Do a little homework on this before you type in the credit card number. It's possible to build a 100 mm fork that can't be extended. I don't know if a RockShox fork that comes out of the box as a 100 mm fork is really a 100 mm fork, or a 120 mm fork with a travel reducing spacer.

A while ago, Specialized released some women's bikes that had less travel in the smallest sizes. I haven't heard of anyone else doing it.


----------



## hOlykamOtie* (Apr 20, 2012)

I have the 2012 version of Rockshox Recon TK Solo Air and is adjustable from 80mm to 120mm by adjusting the PSI you put. I also have the Recon R which is similar to TK Coil except it doesn't have a lockout and it's set to 100mm and can't be adjusted externally. I am not sure if you can adjust it internally. Both are 1 1/8" QR 9mm

Hope that helps!


----------



## Zuarte (Nov 21, 2010)

hOlykamOtie* said:


> I have the 2012 version of Rockshox Recon TK Solo Air and is adjustable from 80mm to 120mm by adjusting the PSI you put. I also have the Recon R which is similar to TK Coil except it doesn't have a lockout and it's set to 100mm and can't be adjusted externally. I am not sure if you can adjust it internally. Both are 1 1/8" QR 9mm
> 
> Hope that helps!


Your first sentence about the travel vs psi is confusing me. Recons, as far as I know, don't have travel adjust like the Revelations, and even then it's by a switch, not based on air pressure. It sounds like your fork is already set at 120 and sagging to 80mm when it's low air.
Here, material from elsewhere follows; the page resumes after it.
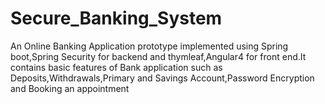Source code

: # Secure_Banking_System

An Online Banking Application prototype implemented using Spring boot,Spring Security for backend and thymleaf,Angular4 for front end.It contains basic features of Bank application such as Deposits,Withdrawals,Primary and Savings Account,Password Encryption and Booking an appointment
If you were to lift up the front of the bike when it's at 80, does the fork extend some more?


----------



## willgreg21 (Oct 15, 2007)

Thanks again folks,

Today I purchased a XC32 Solo Air. The seller has confirmed his fork can be converted to 120mm by removing a spacer and he is doing the conversion before shipment. Travel should increase to 120mm and Axle to Crown length should increase about 20mm. Thanks again for your help, Will


----------